**Information:**
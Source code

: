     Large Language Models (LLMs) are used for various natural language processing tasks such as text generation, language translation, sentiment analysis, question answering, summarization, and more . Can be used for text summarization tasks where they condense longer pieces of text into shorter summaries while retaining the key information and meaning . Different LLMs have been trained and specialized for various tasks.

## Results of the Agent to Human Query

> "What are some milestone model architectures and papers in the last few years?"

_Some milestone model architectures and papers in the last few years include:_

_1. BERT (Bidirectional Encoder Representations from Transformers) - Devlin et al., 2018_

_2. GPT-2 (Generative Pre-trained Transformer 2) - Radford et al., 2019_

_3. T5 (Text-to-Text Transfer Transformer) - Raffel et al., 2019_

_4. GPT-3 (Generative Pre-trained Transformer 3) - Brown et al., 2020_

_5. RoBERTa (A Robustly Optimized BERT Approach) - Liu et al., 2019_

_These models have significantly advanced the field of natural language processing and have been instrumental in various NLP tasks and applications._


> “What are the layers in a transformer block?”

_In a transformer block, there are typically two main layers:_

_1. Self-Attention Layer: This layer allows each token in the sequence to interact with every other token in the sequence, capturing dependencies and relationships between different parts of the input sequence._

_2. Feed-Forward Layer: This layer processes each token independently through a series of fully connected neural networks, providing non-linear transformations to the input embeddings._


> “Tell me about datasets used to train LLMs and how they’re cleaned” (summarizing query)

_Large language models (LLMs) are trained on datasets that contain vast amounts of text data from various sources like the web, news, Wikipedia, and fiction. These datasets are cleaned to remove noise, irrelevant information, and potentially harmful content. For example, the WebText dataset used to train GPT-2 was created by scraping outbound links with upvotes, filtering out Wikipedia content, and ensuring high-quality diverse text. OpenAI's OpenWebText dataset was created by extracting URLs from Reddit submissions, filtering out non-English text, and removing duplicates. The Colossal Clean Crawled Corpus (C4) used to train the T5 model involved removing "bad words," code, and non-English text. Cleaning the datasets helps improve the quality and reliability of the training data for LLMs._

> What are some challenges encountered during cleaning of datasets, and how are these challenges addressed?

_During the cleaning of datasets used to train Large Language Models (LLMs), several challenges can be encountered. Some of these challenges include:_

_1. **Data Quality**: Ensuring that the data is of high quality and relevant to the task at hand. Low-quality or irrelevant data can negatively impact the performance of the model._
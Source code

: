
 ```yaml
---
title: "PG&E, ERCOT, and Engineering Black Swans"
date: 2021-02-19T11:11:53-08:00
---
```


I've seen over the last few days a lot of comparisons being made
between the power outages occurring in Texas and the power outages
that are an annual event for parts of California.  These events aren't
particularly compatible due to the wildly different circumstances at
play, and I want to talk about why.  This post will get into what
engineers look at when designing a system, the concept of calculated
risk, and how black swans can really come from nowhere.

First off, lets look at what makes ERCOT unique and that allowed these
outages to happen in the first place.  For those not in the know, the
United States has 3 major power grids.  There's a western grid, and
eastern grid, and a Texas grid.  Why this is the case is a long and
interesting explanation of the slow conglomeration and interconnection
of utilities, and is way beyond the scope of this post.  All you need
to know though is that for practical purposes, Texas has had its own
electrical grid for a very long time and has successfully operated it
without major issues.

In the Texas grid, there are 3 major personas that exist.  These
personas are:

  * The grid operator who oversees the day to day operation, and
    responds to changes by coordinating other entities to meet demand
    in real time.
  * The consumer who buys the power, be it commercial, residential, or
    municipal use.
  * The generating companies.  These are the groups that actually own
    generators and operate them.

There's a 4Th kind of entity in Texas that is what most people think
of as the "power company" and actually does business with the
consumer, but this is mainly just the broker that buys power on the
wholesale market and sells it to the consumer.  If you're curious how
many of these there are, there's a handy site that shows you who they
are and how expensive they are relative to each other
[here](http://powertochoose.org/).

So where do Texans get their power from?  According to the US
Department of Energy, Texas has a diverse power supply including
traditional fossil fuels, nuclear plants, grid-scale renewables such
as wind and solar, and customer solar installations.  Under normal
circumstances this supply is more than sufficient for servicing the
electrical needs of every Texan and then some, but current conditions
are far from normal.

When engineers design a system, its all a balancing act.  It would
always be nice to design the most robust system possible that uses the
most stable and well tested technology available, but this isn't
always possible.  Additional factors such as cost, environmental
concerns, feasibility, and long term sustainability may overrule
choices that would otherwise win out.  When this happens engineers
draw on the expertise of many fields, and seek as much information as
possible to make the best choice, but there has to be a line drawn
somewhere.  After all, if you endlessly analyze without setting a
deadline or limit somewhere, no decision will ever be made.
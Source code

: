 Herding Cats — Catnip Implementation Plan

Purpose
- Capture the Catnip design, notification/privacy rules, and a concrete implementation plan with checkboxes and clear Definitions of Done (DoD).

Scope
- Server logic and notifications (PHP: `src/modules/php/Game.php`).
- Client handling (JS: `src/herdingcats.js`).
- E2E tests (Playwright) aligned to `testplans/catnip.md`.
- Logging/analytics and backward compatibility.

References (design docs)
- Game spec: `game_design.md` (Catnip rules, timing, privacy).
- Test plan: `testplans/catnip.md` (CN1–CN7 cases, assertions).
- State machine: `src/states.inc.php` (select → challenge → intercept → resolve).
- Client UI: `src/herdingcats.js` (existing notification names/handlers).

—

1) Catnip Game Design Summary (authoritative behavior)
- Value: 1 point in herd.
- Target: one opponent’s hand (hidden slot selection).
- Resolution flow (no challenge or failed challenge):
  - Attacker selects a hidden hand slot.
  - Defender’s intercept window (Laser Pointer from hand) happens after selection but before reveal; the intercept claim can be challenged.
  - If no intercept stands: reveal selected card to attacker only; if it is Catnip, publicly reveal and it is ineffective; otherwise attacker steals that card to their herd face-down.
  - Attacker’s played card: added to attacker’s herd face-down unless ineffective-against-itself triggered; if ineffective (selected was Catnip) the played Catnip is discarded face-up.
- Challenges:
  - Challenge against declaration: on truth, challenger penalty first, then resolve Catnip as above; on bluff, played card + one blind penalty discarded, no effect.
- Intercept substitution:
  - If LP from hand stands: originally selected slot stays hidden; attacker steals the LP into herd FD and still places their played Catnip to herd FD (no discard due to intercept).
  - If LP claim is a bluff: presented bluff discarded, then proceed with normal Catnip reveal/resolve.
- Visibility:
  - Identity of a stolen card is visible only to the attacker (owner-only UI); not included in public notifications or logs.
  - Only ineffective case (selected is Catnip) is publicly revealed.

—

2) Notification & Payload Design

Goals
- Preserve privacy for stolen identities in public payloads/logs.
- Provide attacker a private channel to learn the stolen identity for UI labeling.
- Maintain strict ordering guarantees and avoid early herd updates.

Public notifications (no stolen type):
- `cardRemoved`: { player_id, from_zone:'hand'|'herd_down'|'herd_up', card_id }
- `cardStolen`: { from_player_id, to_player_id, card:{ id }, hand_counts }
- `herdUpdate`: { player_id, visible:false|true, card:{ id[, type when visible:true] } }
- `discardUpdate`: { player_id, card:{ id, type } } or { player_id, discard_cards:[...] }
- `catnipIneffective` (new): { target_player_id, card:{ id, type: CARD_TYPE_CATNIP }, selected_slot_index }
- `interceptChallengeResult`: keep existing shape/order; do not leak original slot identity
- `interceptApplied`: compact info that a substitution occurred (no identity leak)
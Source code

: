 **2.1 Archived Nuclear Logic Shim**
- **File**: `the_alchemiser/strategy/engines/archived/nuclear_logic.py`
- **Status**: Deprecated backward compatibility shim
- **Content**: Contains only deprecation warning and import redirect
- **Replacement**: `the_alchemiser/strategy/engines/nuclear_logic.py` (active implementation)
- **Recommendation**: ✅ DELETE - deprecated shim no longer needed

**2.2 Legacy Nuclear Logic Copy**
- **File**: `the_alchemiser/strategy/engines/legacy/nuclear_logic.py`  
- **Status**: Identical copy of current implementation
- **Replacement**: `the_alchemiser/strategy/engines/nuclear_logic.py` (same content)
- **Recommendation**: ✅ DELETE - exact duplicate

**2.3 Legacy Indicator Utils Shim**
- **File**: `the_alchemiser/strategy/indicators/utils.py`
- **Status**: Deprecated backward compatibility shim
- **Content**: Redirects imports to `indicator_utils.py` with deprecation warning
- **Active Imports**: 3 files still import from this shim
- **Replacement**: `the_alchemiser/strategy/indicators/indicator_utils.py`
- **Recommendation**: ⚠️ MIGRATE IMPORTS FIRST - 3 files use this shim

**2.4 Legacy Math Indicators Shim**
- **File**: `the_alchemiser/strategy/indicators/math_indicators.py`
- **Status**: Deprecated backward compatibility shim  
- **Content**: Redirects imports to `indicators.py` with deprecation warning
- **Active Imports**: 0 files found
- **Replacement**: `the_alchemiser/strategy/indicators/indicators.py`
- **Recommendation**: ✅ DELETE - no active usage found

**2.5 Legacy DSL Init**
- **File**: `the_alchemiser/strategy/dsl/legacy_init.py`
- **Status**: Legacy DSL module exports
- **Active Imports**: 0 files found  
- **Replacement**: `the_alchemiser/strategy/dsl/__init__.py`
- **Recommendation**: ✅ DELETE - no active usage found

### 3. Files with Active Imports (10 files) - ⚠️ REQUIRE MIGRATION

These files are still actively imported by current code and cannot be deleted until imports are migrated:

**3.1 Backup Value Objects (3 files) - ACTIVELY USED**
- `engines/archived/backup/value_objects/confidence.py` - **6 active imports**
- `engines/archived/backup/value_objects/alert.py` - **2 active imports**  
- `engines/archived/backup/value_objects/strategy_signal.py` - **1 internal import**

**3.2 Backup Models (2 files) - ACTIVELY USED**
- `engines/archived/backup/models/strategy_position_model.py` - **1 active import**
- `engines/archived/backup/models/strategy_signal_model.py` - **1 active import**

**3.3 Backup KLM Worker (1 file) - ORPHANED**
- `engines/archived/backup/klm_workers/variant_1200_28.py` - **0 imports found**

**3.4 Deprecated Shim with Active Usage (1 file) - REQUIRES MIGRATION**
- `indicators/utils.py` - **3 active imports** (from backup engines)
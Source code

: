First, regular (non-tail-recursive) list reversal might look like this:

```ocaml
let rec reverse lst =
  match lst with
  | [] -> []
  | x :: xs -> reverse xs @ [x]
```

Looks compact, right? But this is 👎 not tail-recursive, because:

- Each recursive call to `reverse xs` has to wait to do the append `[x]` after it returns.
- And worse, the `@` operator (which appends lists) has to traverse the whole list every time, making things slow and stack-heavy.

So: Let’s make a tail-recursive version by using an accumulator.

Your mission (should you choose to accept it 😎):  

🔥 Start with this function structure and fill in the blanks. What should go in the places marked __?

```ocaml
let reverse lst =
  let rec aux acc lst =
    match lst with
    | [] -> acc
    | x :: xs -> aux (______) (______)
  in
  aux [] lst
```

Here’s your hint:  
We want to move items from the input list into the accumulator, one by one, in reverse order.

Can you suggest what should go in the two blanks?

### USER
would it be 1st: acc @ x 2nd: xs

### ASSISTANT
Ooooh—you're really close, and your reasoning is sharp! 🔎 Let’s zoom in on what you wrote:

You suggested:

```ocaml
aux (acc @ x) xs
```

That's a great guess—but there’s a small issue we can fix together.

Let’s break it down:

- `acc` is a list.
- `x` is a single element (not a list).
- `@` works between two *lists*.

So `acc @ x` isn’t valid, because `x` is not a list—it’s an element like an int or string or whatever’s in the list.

**Exercise aim:** Among the records above, only the lines between the line holding "- Defender’s intercept" and the line holding "id[, type when", inclusive, are to be output, exactly as written.

**Completed task:**
  - Defender’s intercept window (Laser Pointer from hand) happens after selection but before reveal; the intercept claim can be challenged.
  - If no intercept stands: reveal selected card to attacker only; if it is Catnip, publicly reveal and it is ineffective; otherwise attacker steals that card to their herd face-down.
  - Attacker’s played card: added to attacker’s herd face-down unless ineffective-against-itself triggered; if ineffective (selected was Catnip) the played Catnip is discarded face-up.
- Challenges:
  - Challenge against declaration: on truth, challenger penalty first, then resolve Catnip as above; on bluff, played card + one blind penalty discarded, no effect.
- Intercept substitution:
  - If LP from hand stands: originally selected slot stays hidden; attacker steals the LP into herd FD and still places their played Catnip to herd FD (no discard due to intercept).
  - If LP claim is a bluff: presented bluff discarded, then proceed with normal Catnip reveal/resolve.
- Visibility:
  - Identity of a stolen card is visible only to the attacker (owner-only UI); not included in public notifications or logs.
  - Only ineffective case (selected is Catnip) is publicly revealed.

—

2) Notification & Payload Design

Goals
- Preserve privacy for stolen identities in public payloads/logs.
- Provide attacker a private channel to learn the stolen identity for UI labeling.
- Maintain strict ordering guarantees and avoid early herd updates.

Public notifications (no stolen type):
- `cardRemoved`: { player_id, from_zone:'hand'|'herd_down'|'herd_up', card_id }
- `cardStolen`: { from_player_id, to_player_id, card:{ id }, hand_counts }
- `herdUpdate`: { player_id, visible:false|true, card:{ id[, type when visible:true] } }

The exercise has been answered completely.